** Opening DATA EXCERPTS block **

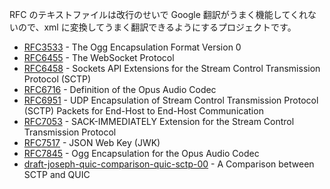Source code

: RFC のテキストファイルは改行のせいで Google 翻訳がうまく機能してくれないので、xml に変換してうまく翻訳できるようにするプロジェクトです。

- [RFC3533](https://melpon.github.io/rfc/rfc3533.xml) - The Ogg Encapsulation Format Version 0
- [RFC6455](https://melpon.github.io/rfc/rfc6455.xml) - The WebSocket Protocol
- [RFC6458](https://melpon.github.io/rfc/rfc6458.xml) - Sockets API Extensions for the Stream Control Transmission Protocol (SCTP)
- [RFC6716](https://melpon.github.io/rfc/rfc6716.xml) - Definition of the Opus Audio Codec
- [RFC6951](https://melpon.github.io/rfc/rfc6951.xml) - UDP Encapsulation of Stream Control Transmission Protocol (SCTP) Packets for End-Host to End-Host Communication
- [RFC7053](https://melpon.github.io/rfc/rfc7053.xml) - SACK-IMMEDIATELY Extension for the Stream Control Transmission Protocol
- [RFC7517](https://melpon.github.io/rfc/rfc7517.xml) - JSON Web Key (JWK)
- [RFC7845](https://melpon.github.io/rfc/rfc7845.xml) - Ogg Encapsulation for the Opus Audio Codec
- [draft-joseph-quic-comparison-quic-sctp-00](https://melpon.github.io/rfc/draft-joseph-quic-comparison-quic-sctp-00.xml) - A Comparison between SCTP and QUIC
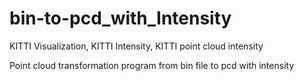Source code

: # bin-to-pcd_with_Intensity
KITTI Visualization, KITTI Intensity, KITTI point cloud intensity

Point cloud transformation program from bin file to pcd with intensity
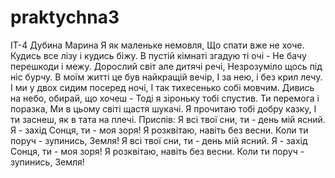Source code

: # praktychna3
IT-4 Дубина Марина
Я як маленьке немовля,
Що спати вже не хоче.
Кудись все лізу і кудись біжу.
В пустій кімнаті згадую ті очі -
Не бачу перешкоди і межу.
Дорослий світ але дитячі речі,
Незрозуміло щось під ніс бурчу.
В моїм житті це був найкращій вечір,
І за нею, і без крил лечу.
І ми у двох сидим посеред ночі,
І так тихесенько собі мовчим.
Дивись на небо, обирай, що хочеш -
Тоді я зіроньку тобі спустив.
Ти перемога і поразка,
Ми в цьому світі щастя шукачі.
Я прочитаю тобі добру казку,
І ти заснеш, як в тата на плечі.
Приспів:
Я всі твої сни, ти - день мій ясний.
Я - захід Сонця, ти - моя зоря!
Я розквітаю, навіть без весни.
Коли ти поруч - зупинись, Земля!
Я всі твої сни, ти - день мій ясний.
Я - захід Сонця, ти - моя зоря!
Я розквітаю, навіть без весни.
Коли ти поруч - зупинись, Земля!
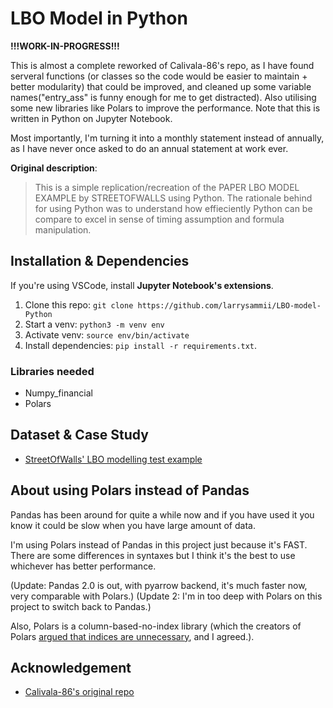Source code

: 
# LBO Model in Python

**!!!WORK-IN-PROGRESS!!!**

This is almost a complete reworked of Calivala-86's repo, as I have found serveral functions (or classes so the code would be easier to maintain + better modularity) that could be improved, and cleaned up some variable names("entry_ass" is funny enough for me to get distracted). Also utilising some new libraries like Polars to improve the performance. Note that this is written in Python on Jupyter Notebook.

Most importantly, I'm turning it into a monthly statement instead of annually,
as I have never once asked to do an annual statement at work ever.

**Original description**:
> This is a simple replication/recreation of the PAPER LBO MODEL EXAMPLE by STREETOFWALLS using Python. The rationale behind for using Python was to understand how effieciently Python can be compare to excel in sense of timing assumption and formula manipulation.

## Installation & Dependencies

If you're using VSCode, install **Jupyter Notebook's extensions**.

1. Clone this repo:
`git clone https://github.com/larrysammii/LBO-model-Python`
2. Start a venv:
`python3 -m venv env`
3. Activate venv:
`source env/bin/activate`
4. Install dependencies:
`pip install -r requirements.txt`.

### Libraries needed

- Numpy_financial
- Polars

## Dataset & Case Study

- [StreetOfWalls' LBO modelling test example](https://www.streetofwalls.com/finance-training-courses/private-equity-training/lbo-modeling-test-example/)

## About using Polars instead of Pandas

Pandas has been around for quite a while now and if you have used it you know it could be slow when you have large amount of data.

I'm using Polars instead of Pandas in this project just because it's FAST. There are some differences in syntaxes but I think it's the best to use whichever has better performance.

(Update: Pandas 2.0 is out, with pyarrow backend, it's much faster now, very comparable with Polars.)
(Update 2: I'm in too deep with Polars on this project to switch back to Pandas.)

Also, Polars is a column-based-no-index library (which the creators of Polars [argued that indices are unnecessary](https://github.com/pola-rs/polars/issues/2243), and I agreed.).

## Acknowledgement

- [Calivala-86's original repo](https://github.com/Calivala-86/PE-LBO-MODEL.git)
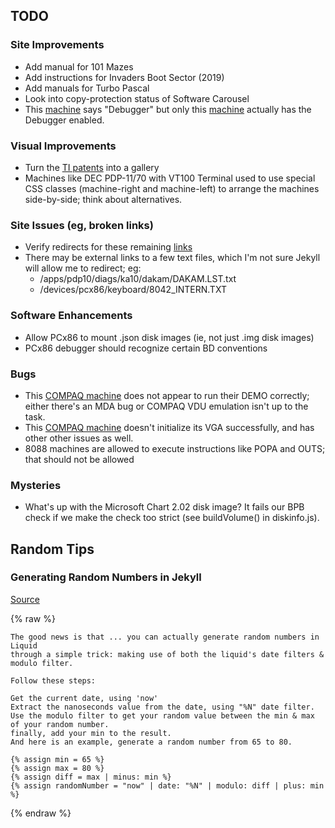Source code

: ## TODO

### Site Improvements

  - Add manual for 101 Mazes
  - Add instructions for Invaders Boot Sector (2019)
  - Add manuals for Turbo Pascal
  - Look into copy-protection status of Software Carousel
  - This [machine](/machines/dec/pdp11/1170/monitor/) says "Debugger" but only this [machine](/machines/dec/pdp11/1170/monitor/debugger/) actually has the Debugger enabled.

### Visual Improvements

  - Turn the [TI patents](/machines/ti/ti57/patents/) into a gallery
  - Machines like DEC PDP-11/70 with VT100 Terminal used to use special CSS classes (machine-right and machine-left) to arrange the machines side-by-side; think about alternatives.

### Site Issues (eg, broken links)

  - Verify redirects for these remaining [links](/assets/tests/links/)
  - There may be external links to a few text files, which I'm not sure Jekyll will allow me to redirect; eg:
      - /apps/pdp10/diags/ka10/dakam/DAKAM.LST.txt
      - /devices/pcx86/keyboard/8042_INTERN.TXT

### Software Enhancements

  - Allow PCx86 to mount .json disk images (ie, not just .img disk images)
  - PCx86 debugger should recognize certain BD conventions

### Bugs

  - This [COMPAQ machine](https://www.pcjs.org/software/pcx86/sys/dos/compaq/1.12/) does not appear to run their DEMO correctly; either there's an MDA bug or COMPAQ VDU emulation isn't up to the task.
  - This [COMPAQ machine](https://www/pcjs.org/configs/pcx86/machine/compaq/deskpro386/other/2048kb/debugger/visual/machine.xml) doesn't initialize its VGA successfully, and has other other issues as well.
  - 8088 machines are allowed to execute instructions like POPA and OUTS; that should not be allowed

### Mysteries

  - What's up with the Microsoft Chart 2.02 disk image? It fails our BPB check if we make the check too strict (see buildVolume() in diskinfo.js).
    
## Random Tips

### Generating Random Numbers in Jekyll

[Source](https://www.131-studio.com/blogs/shopify-conversion/generate-random-numbers-using-liquid-shopify)

{% raw %}

    The good news is that ... you can actually generate random numbers in Liquid
    through a simple trick: making use of both the liquid's date filters & modulo filter.
    
    Follow these steps:

    Get the current date, using 'now'
    Extract the nanoseconds value from the date, using "%N" date filter.
    Use the modulo filter to get your random value between the min & max of your random number.
    finally, add your min to the result.
    And here is an example, generate a random number from 65 to 80.

    {% assign min = 65 %}
    {% assign max = 80 %}
    {% assign diff = max | minus: min %}
    {% assign randomNumber = "now" | date: "%N" | modulo: diff | plus: min %}

{% endraw %}
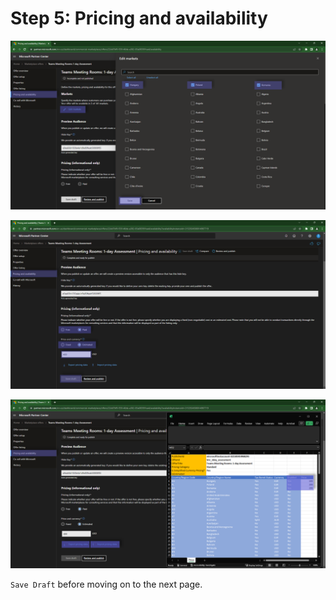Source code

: # Step 5: Pricing and availability

![Partner Center - Commercial Marketplace](./../images/publishing/step8_countries.png "Availability")

![Partner Center - Commercial Marketplace](./../images/publishing/step9_pricing1.png "One pricing")

![Partner Center - Commercial Marketplace](./../images/publishing/step10_pricing2.png "Multiple pricing")

`Save Draft` before moving on to the next page.
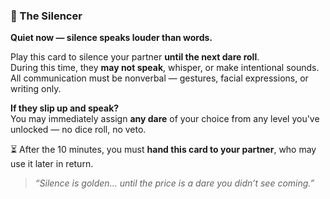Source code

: ### 🤫 The Silencer  
**Quiet now — silence speaks louder than words.**

Play this card to silence your partner **until the next dare roll**.  
During this time, they **may not speak**, whisper, or make intentional sounds.  
All communication must be nonverbal — gestures, facial expressions, or writing only.

**If they slip up and speak?**  
You may immediately assign **any dare** of your choice from any level you've unlocked — no dice roll, no veto.

⏳ After the 10 minutes, you must **hand this card to your partner**, who may use it later in return.

> *“Silence is golden… until the price is a dare you didn’t see coming.”*
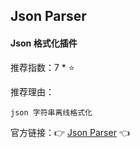 ## Json Parser

#### Json 格式化插件

推荐指数：7 * ⭐

推荐理由：

    json 字符串离线格式化

官方链接：👉 [Json Parser](
https://plugins.jetbrains.com/plugin/10650-json-parser
) 👈





















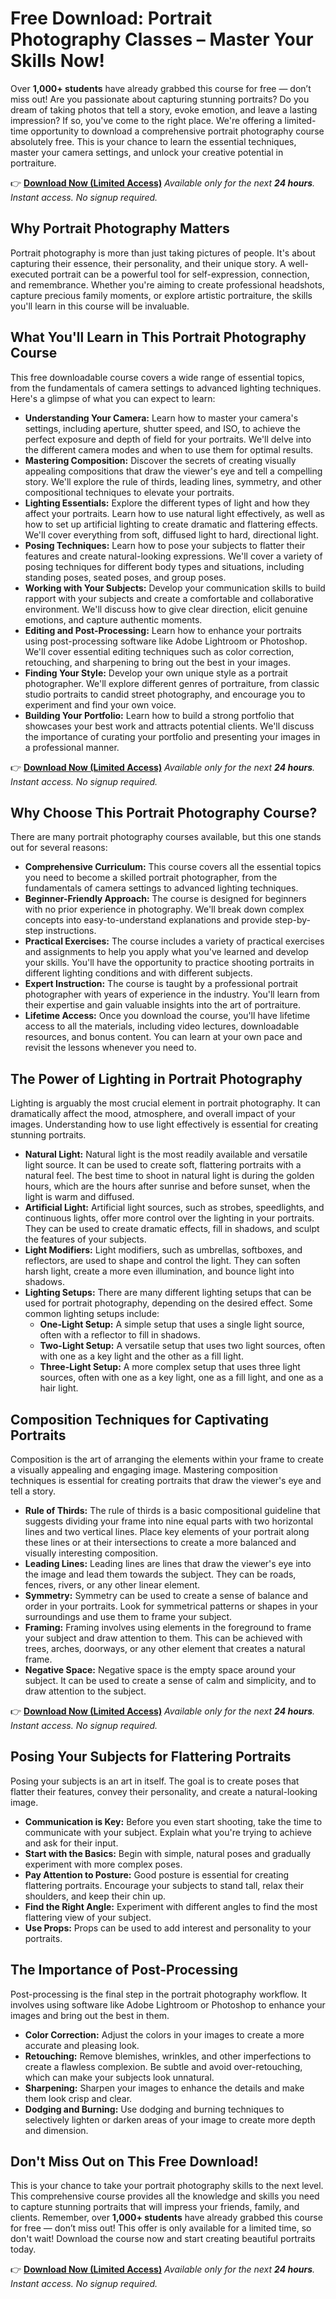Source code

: # Free Download: Portrait Photography Classes – Master Your Skills Now!

Over **1,000+ students** have already grabbed this course for free — don’t miss out!
Are you passionate about capturing stunning portraits? Do you dream of taking photos that tell a story, evoke emotion, and leave a lasting impression? If so, you've come to the right place. We're offering a limited-time opportunity to download a comprehensive portrait photography course absolutely free. This is your chance to learn the essential techniques, master your camera settings, and unlock your creative potential in portraiture.

👉 [**Download Now (Limited Access)**](https://udemywork.com/portrait-photography-classes)
_Available only for the next **24 hours**. Instant access. No signup required._

## Why Portrait Photography Matters

Portrait photography is more than just taking pictures of people. It's about capturing their essence, their personality, and their unique story. A well-executed portrait can be a powerful tool for self-expression, connection, and remembrance. Whether you're aiming to create professional headshots, capture precious family moments, or explore artistic portraiture, the skills you'll learn in this course will be invaluable.

## What You'll Learn in This Portrait Photography Course

This free downloadable course covers a wide range of essential topics, from the fundamentals of camera settings to advanced lighting techniques. Here's a glimpse of what you can expect to learn:

*   **Understanding Your Camera:** Learn how to master your camera's settings, including aperture, shutter speed, and ISO, to achieve the perfect exposure and depth of field for your portraits. We'll delve into the different camera modes and when to use them for optimal results.
*   **Mastering Composition:** Discover the secrets of creating visually appealing compositions that draw the viewer's eye and tell a compelling story. We'll explore the rule of thirds, leading lines, symmetry, and other compositional techniques to elevate your portraits.
*   **Lighting Essentials:** Explore the different types of light and how they affect your portraits. Learn how to use natural light effectively, as well as how to set up artificial lighting to create dramatic and flattering effects. We'll cover everything from soft, diffused light to hard, directional light.
*   **Posing Techniques:** Learn how to pose your subjects to flatter their features and create natural-looking expressions. We'll cover a variety of posing techniques for different body types and situations, including standing poses, seated poses, and group poses.
*   **Working with Your Subjects:** Develop your communication skills to build rapport with your subjects and create a comfortable and collaborative environment. We'll discuss how to give clear direction, elicit genuine emotions, and capture authentic moments.
*   **Editing and Post-Processing:** Learn how to enhance your portraits using post-processing software like Adobe Lightroom or Photoshop. We'll cover essential editing techniques such as color correction, retouching, and sharpening to bring out the best in your images.
*   **Finding Your Style:** Develop your own unique style as a portrait photographer. We'll explore different genres of portraiture, from classic studio portraits to candid street photography, and encourage you to experiment and find your own voice.
*   **Building Your Portfolio:** Learn how to build a strong portfolio that showcases your best work and attracts potential clients. We'll discuss the importance of curating your portfolio and presenting your images in a professional manner.

👉 [**Download Now (Limited Access)**](https://udemywork.com/portrait-photography-classes)
_Available only for the next **24 hours**. Instant access. No signup required._

## Why Choose This Portrait Photography Course?

There are many portrait photography courses available, but this one stands out for several reasons:

*   **Comprehensive Curriculum:** This course covers all the essential topics you need to become a skilled portrait photographer, from the fundamentals of camera settings to advanced lighting techniques.
*   **Beginner-Friendly Approach:** The course is designed for beginners with no prior experience in photography. We'll break down complex concepts into easy-to-understand explanations and provide step-by-step instructions.
*   **Practical Exercises:** The course includes a variety of practical exercises and assignments to help you apply what you've learned and develop your skills. You'll have the opportunity to practice shooting portraits in different lighting conditions and with different subjects.
*   **Expert Instruction:** The course is taught by a professional portrait photographer with years of experience in the industry. You'll learn from their expertise and gain valuable insights into the art of portraiture.
*   **Lifetime Access:** Once you download the course, you'll have lifetime access to all the materials, including video lectures, downloadable resources, and bonus content. You can learn at your own pace and revisit the lessons whenever you need to.

## The Power of Lighting in Portrait Photography

Lighting is arguably the most crucial element in portrait photography. It can dramatically affect the mood, atmosphere, and overall impact of your images. Understanding how to use light effectively is essential for creating stunning portraits.

*   **Natural Light:** Natural light is the most readily available and versatile light source. It can be used to create soft, flattering portraits with a natural feel. The best time to shoot in natural light is during the golden hours, which are the hours after sunrise and before sunset, when the light is warm and diffused.
*   **Artificial Light:** Artificial light sources, such as strobes, speedlights, and continuous lights, offer more control over the lighting in your portraits. They can be used to create dramatic effects, fill in shadows, and sculpt the features of your subjects.
*   **Light Modifiers:** Light modifiers, such as umbrellas, softboxes, and reflectors, are used to shape and control the light. They can soften harsh light, create a more even illumination, and bounce light into shadows.
*   **Lighting Setups:** There are many different lighting setups that can be used for portrait photography, depending on the desired effect. Some common lighting setups include:
    *   **One-Light Setup:** A simple setup that uses a single light source, often with a reflector to fill in shadows.
    *   **Two-Light Setup:** A versatile setup that uses two light sources, often with one as a key light and the other as a fill light.
    *   **Three-Light Setup:** A more complex setup that uses three light sources, often with one as a key light, one as a fill light, and one as a hair light.

## Composition Techniques for Captivating Portraits

Composition is the art of arranging the elements within your frame to create a visually appealing and engaging image. Mastering composition techniques is essential for creating portraits that draw the viewer's eye and tell a story.

*   **Rule of Thirds:** The rule of thirds is a basic compositional guideline that suggests dividing your frame into nine equal parts with two horizontal lines and two vertical lines. Place key elements of your portrait along these lines or at their intersections to create a more balanced and visually interesting composition.
*   **Leading Lines:** Leading lines are lines that draw the viewer's eye into the image and lead them towards the subject. They can be roads, fences, rivers, or any other linear element.
*   **Symmetry:** Symmetry can be used to create a sense of balance and order in your portraits. Look for symmetrical patterns or shapes in your surroundings and use them to frame your subject.
*   **Framing:** Framing involves using elements in the foreground to frame your subject and draw attention to them. This can be achieved with trees, arches, doorways, or any other element that creates a natural frame.
*   **Negative Space:** Negative space is the empty space around your subject. It can be used to create a sense of calm and simplicity, and to draw attention to the subject.

👉 [**Download Now (Limited Access)**](https://udemywork.com/portrait-photography-classes)
_Available only for the next **24 hours**. Instant access. No signup required._

## Posing Your Subjects for Flattering Portraits

Posing your subjects is an art in itself. The goal is to create poses that flatter their features, convey their personality, and create a natural-looking image.

*   **Communication is Key:** Before you even start shooting, take the time to communicate with your subject. Explain what you're trying to achieve and ask for their input.
*   **Start with the Basics:** Begin with simple, natural poses and gradually experiment with more complex poses.
*   **Pay Attention to Posture:** Good posture is essential for creating flattering portraits. Encourage your subjects to stand tall, relax their shoulders, and keep their chin up.
*   **Find the Right Angle:** Experiment with different angles to find the most flattering view of your subject.
*   **Use Props:** Props can be used to add interest and personality to your portraits.

## The Importance of Post-Processing

Post-processing is the final step in the portrait photography workflow. It involves using software like Adobe Lightroom or Photoshop to enhance your images and bring out the best in them.

*   **Color Correction:** Adjust the colors in your images to create a more accurate and pleasing look.
*   **Retouching:** Remove blemishes, wrinkles, and other imperfections to create a flawless complexion. Be subtle and avoid over-retouching, which can make your subjects look unnatural.
*   **Sharpening:** Sharpen your images to enhance the details and make them look crisp and clear.
*   **Dodging and Burning:** Use dodging and burning techniques to selectively lighten or darken areas of your image to create more depth and dimension.

## Don't Miss Out on This Free Download!

This is your chance to take your portrait photography skills to the next level. This comprehensive course provides all the knowledge and skills you need to capture stunning portraits that will impress your friends, family, and clients. Remember, over **1,000+ students** have already grabbed this course for free — don’t miss out! This offer is only available for a limited time, so don't wait! Download the course now and start creating beautiful portraits today.

👉 [**Download Now (Limited Access)**](https://udemywork.com/portrait-photography-classes)
_Available only for the next **24 hours**. Instant access. No signup required._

** Closing DATA EXCERPTS block **

**TASK PROMPT**
Proceeding from the line containing "provide step-by-step instructions." through the line containing "Lighting is arguably", transcribe the lines above exactly, both end lines included.

**COMPLETED TASK**
*   **Beginner-Friendly Approach:** The course is designed for beginners with no prior experience in photography. We'll break down complex concepts into easy-to-understand explanations and provide step-by-step instructions.
*   **Practical Exercises:** The course includes a variety of practical exercises and assignments to help you apply what you've learned and develop your skills. You'll have the opportunity to practice shooting portraits in different lighting conditions and with different subjects.
*   **Expert Instruction:** The course is taught by a professional portrait photographer with years of experience in the industry. You'll learn from their expertise and gain valuable insights into the art of portraiture.
*   **Lifetime Access:** Once you download the course, you'll have lifetime access to all the materials, including video lectures, downloadable resources, and bonus content. You can learn at your own pace and revisit the lessons whenever you need to.

## The Power of Lighting in Portrait Photography

Lighting is arguably the most crucial element in portrait photography. It can dramatically affect the mood, atmosphere, and overall impact of your images. Understanding how to use light effectively is essential for creating stunning portraits.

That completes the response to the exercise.